Exercise description: With "const" as the search word, show every line of the material that has it.

Extracted data:
________________________________________
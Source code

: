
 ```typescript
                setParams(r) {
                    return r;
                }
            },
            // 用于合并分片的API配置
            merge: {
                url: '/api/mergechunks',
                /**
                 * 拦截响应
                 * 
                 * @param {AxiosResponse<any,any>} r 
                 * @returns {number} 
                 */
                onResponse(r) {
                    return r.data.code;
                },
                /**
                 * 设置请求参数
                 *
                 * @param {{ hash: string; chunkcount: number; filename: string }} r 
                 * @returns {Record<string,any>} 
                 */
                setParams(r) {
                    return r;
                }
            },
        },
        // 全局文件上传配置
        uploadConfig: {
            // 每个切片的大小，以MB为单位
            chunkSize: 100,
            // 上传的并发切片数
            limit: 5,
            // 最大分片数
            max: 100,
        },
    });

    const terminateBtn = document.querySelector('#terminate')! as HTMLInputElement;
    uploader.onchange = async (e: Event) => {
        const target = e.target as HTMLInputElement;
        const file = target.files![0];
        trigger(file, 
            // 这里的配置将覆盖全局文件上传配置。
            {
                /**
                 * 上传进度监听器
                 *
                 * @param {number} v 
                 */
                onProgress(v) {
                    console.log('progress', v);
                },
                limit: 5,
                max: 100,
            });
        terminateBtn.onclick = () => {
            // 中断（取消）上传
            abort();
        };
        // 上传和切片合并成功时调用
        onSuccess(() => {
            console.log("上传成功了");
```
________________________________________
Output for this exercise:
    const terminateBtn = document.querySelector('#terminate')! as HTMLInputElement;
        const target = e.target as HTMLInputElement;
        const file = target.files![0];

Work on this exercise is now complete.